** Opening PROVIDED DATA block **

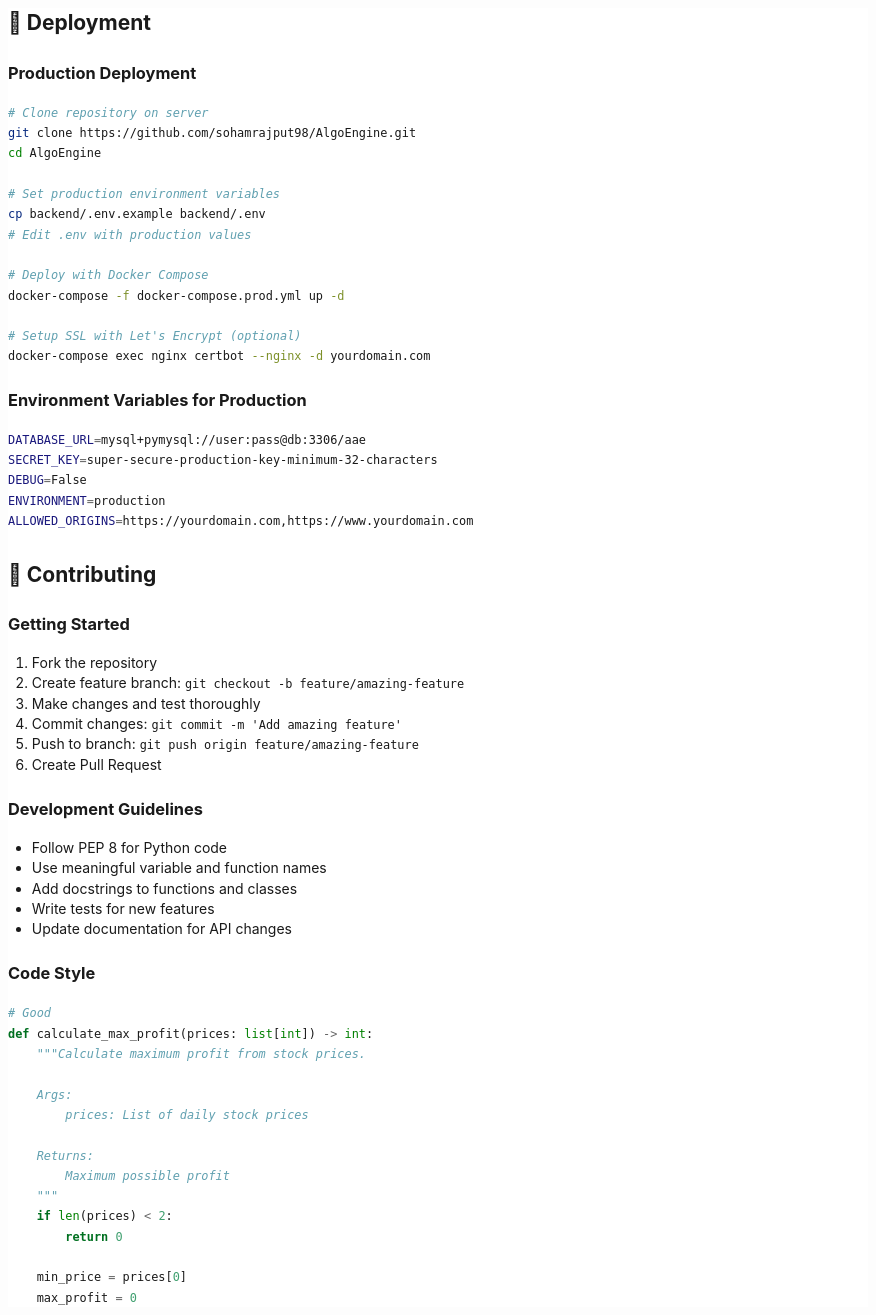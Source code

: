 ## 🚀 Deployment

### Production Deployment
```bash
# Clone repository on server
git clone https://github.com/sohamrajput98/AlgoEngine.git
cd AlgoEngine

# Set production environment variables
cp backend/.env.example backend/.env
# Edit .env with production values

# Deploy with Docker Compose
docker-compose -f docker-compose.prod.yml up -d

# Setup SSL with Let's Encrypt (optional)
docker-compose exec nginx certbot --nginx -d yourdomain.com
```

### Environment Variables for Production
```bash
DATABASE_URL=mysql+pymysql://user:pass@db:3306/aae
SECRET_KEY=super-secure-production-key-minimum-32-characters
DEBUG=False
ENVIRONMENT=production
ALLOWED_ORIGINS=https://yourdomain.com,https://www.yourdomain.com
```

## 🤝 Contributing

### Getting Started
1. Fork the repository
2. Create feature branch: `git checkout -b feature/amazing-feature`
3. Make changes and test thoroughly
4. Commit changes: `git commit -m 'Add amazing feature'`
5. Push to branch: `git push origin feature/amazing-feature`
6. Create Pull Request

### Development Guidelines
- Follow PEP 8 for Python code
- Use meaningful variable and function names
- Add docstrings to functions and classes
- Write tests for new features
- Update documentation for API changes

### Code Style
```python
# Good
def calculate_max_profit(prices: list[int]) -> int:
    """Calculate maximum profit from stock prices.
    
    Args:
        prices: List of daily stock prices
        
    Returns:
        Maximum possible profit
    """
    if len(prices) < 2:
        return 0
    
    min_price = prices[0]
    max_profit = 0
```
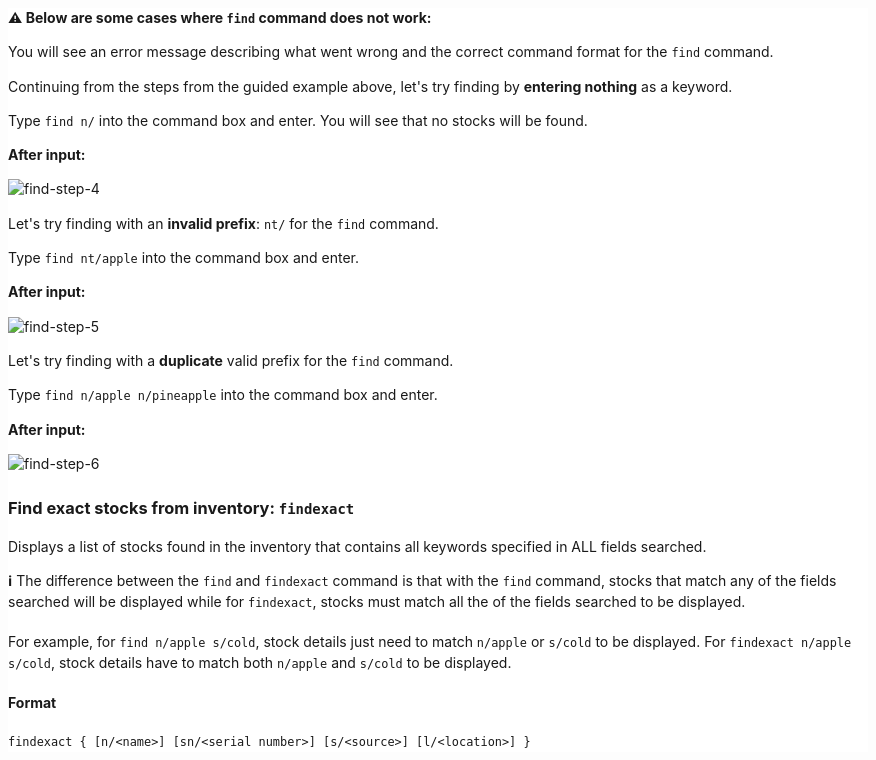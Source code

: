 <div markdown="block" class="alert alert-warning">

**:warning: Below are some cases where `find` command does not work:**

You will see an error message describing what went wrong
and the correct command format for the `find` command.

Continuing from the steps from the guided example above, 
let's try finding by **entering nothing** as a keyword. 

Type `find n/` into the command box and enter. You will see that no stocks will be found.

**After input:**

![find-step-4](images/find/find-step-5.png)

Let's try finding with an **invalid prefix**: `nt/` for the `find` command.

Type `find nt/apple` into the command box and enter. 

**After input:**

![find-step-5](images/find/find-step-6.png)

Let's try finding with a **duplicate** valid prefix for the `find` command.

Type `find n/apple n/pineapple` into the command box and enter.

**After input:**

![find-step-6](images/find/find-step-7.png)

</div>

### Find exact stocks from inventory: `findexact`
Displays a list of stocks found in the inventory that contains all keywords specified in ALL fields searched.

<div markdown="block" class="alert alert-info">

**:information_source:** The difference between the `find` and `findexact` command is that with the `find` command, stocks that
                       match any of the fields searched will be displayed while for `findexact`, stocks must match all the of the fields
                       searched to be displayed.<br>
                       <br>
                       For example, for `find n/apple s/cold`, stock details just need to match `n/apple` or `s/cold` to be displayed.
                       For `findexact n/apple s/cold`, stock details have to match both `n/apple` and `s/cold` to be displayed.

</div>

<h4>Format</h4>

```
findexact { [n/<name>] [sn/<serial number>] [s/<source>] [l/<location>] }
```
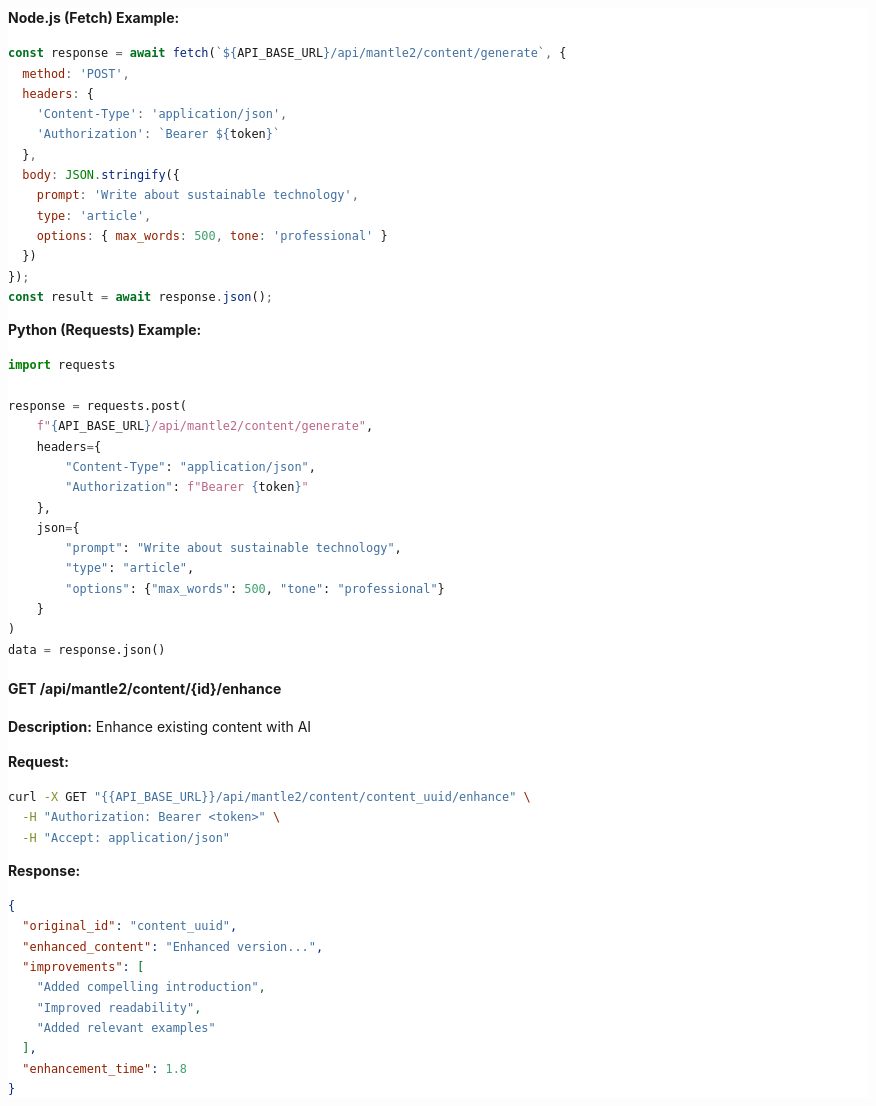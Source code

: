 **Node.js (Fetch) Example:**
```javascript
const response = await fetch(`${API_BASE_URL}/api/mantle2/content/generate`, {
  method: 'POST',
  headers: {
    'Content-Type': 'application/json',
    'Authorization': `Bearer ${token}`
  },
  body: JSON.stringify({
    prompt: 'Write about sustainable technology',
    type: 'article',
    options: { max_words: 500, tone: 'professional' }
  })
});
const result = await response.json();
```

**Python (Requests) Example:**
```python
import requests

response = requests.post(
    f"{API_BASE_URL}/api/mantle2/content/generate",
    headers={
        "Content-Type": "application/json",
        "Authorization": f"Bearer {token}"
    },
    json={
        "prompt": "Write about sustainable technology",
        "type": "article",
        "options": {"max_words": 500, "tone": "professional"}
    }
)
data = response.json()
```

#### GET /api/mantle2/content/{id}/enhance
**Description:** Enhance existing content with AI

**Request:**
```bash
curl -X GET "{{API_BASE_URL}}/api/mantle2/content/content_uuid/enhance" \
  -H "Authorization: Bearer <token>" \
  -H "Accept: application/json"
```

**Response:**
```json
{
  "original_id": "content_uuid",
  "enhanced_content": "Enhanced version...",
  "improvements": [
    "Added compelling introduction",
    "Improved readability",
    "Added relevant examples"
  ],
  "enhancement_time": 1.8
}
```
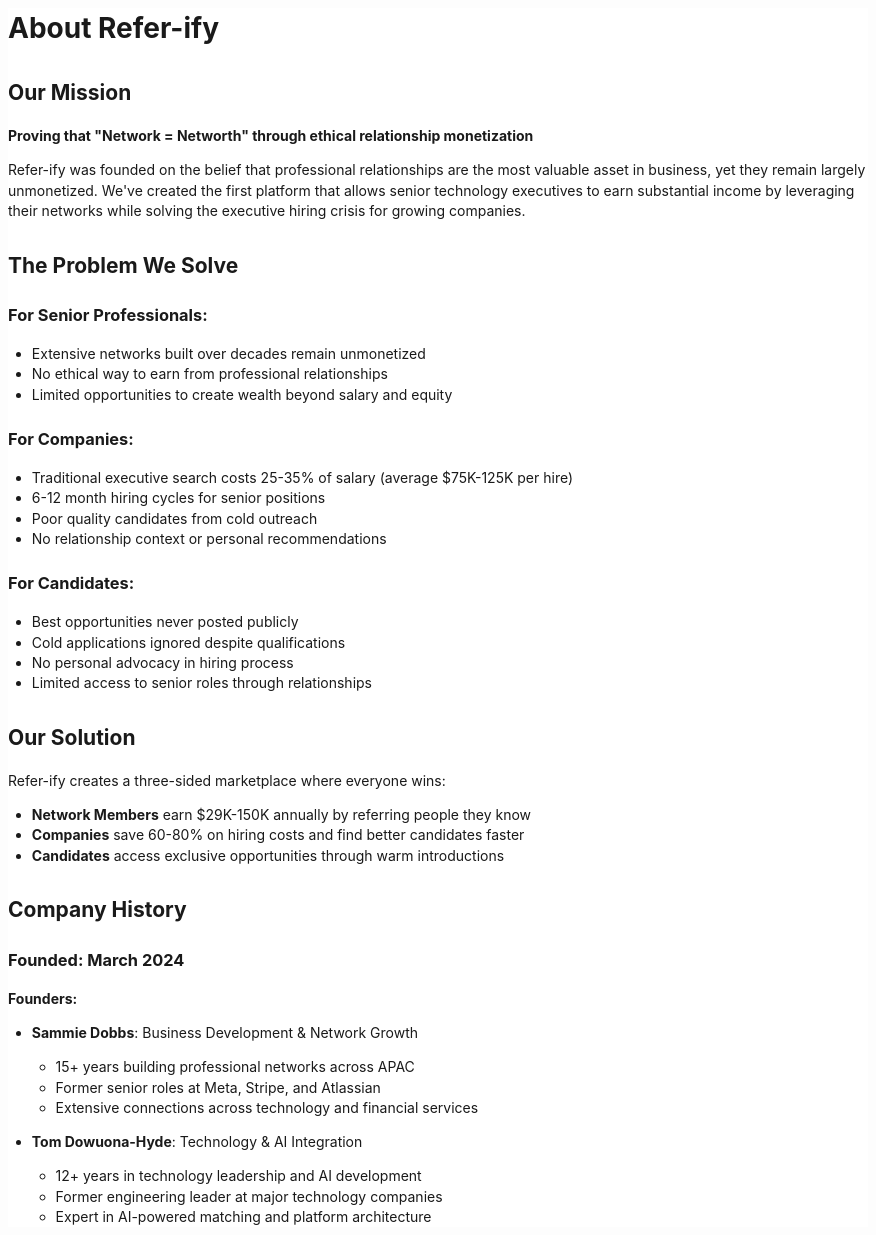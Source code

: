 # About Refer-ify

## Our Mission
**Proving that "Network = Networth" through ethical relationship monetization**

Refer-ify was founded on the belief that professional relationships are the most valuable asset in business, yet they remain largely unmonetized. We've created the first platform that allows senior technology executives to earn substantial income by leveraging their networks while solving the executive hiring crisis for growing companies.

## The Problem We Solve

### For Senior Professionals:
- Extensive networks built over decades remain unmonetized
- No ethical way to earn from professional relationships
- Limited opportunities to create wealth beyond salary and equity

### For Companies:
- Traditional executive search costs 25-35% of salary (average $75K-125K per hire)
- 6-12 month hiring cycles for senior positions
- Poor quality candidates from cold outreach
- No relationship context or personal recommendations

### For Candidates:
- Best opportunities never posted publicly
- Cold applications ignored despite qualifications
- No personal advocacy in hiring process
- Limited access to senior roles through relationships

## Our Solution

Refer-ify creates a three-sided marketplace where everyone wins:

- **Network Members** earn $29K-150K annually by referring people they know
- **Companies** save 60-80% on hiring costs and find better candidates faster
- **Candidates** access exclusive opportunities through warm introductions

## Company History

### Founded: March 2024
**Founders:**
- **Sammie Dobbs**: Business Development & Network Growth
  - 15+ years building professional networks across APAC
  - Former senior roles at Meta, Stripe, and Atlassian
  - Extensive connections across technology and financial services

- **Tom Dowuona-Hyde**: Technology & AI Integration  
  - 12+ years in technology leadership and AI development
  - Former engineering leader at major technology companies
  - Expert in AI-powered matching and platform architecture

** Closing PROVIDED DATA block **

WORK REQUEST »
How many lines of the listing above contain the string "tone"? Only the number is wanted.

YOUR SOLUTION »
2